---------- Dataset records
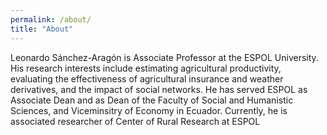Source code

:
 ```yaml
---
permalink: /about/
title: "About"
---
```


Leonardo Sánchez-Aragón is Associate Professor at the ESPOL University. His research interests include estimating agricultural productivity, evaluating the effectiveness of agricultural insurance and weather derivatives, and the impact of social networks. He has served ESPOL as Associate Dean and as Dean of the Faculty of Social and Humanistic Sciences, and Viceminsitry of Economy in Ecuador. Currently, he is associated researcher of Center of Rural Research at ESPOL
--------------------
Work to complete:
Return the lines above exactly; the images are not part of the copy.

Written response:
Source code

:
 ```yaml
---
permalink: /about/
title: "About"
---
```


Leonardo Sánchez-Aragón is Associate Professor at the ESPOL University. His research interests include estimating agricultural productivity, evaluating the effectiveness of agricultural insurance and weather derivatives, and the impact of social networks. He has served ESPOL as Associate Dean and as Dean of the Faculty of Social and Humanistic Sciences, and Viceminsitry of Economy in Ecuador. Currently, he is associated researcher of Center of Rural Research at ESPOL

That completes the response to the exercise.